* INFORMATION PROVIDED *
-----
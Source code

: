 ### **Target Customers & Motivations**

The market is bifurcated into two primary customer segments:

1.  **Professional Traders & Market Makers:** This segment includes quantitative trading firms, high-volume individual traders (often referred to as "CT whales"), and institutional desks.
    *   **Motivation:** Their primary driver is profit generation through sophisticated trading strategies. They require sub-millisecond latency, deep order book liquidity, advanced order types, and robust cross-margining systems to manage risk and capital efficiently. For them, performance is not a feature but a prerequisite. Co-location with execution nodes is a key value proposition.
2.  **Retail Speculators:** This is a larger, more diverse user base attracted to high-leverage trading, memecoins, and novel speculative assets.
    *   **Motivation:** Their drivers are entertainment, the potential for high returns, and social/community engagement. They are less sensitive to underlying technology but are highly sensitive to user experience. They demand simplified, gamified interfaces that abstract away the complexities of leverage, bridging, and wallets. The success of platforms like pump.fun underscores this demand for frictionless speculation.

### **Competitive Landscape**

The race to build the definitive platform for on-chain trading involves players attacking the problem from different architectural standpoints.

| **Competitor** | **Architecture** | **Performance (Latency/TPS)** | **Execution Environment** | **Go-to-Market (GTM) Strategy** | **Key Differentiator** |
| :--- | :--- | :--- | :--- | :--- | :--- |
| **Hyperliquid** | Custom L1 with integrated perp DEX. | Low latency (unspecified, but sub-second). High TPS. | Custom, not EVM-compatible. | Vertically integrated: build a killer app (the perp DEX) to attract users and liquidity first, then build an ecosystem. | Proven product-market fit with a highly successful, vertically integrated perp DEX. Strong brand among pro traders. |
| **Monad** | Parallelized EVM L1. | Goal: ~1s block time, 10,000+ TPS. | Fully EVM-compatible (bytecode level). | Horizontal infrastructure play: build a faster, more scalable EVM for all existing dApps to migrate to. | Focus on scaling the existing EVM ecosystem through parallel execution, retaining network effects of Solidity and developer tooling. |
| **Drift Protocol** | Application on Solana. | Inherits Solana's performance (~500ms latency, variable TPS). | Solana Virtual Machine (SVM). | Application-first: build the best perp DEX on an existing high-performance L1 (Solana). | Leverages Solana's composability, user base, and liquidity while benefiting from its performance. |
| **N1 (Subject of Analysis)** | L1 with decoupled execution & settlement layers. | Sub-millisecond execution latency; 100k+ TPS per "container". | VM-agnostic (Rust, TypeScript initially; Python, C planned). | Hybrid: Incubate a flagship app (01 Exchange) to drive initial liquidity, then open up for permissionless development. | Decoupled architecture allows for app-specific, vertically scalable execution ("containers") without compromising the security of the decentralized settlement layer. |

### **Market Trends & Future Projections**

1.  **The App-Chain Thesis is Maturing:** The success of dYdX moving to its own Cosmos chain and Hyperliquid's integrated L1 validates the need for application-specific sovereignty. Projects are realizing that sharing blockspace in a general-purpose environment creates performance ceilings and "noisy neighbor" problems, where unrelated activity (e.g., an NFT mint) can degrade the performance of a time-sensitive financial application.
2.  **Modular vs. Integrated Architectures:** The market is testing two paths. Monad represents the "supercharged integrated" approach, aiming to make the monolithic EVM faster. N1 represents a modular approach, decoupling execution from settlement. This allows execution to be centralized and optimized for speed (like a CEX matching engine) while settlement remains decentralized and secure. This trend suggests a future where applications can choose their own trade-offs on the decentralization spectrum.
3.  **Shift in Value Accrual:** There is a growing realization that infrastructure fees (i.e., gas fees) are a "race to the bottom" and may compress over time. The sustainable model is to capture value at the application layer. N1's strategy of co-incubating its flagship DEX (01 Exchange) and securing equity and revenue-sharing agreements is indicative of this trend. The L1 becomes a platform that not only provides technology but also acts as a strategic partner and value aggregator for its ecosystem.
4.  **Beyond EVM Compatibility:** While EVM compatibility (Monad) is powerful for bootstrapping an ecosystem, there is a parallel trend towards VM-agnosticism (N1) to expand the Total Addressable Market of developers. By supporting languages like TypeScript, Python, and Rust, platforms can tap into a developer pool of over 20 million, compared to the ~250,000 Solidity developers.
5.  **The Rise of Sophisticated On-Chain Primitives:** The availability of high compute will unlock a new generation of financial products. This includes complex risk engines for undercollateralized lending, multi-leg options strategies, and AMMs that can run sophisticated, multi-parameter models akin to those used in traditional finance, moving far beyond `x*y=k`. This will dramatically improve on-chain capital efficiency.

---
-----
* WHAT IS REQUIRED *
The lines to copy run from the first line of the entries to the line containing "### **Competitive Landscape**"; copy them exactly and output nothing else.

* RESPONSE *
Source code

: ### **Target Customers & Motivations**

The market is bifurcated into two primary customer segments:

1.  **Professional Traders & Market Makers:** This segment includes quantitative trading firms, high-volume individual traders (often referred to as "CT whales"), and institutional desks.
    *   **Motivation:** Their primary driver is profit generation through sophisticated trading strategies. They require sub-millisecond latency, deep order book liquidity, advanced order types, and robust cross-margining systems to manage risk and capital efficiently. For them, performance is not a feature but a prerequisite. Co-location with execution nodes is a key value proposition.
2.  **Retail Speculators:** This is a larger, more diverse user base attracted to high-leverage trading, memecoins, and novel speculative assets.
    *   **Motivation:** Their drivers are entertainment, the potential for high returns, and social/community engagement. They are less sensitive to underlying technology but are highly sensitive to user experience. They demand simplified, gamified interfaces that abstract away the complexities of leverage, bridging, and wallets. The success of platforms like pump.fun underscores this demand for frictionless speculation.

### **Competitive Landscape**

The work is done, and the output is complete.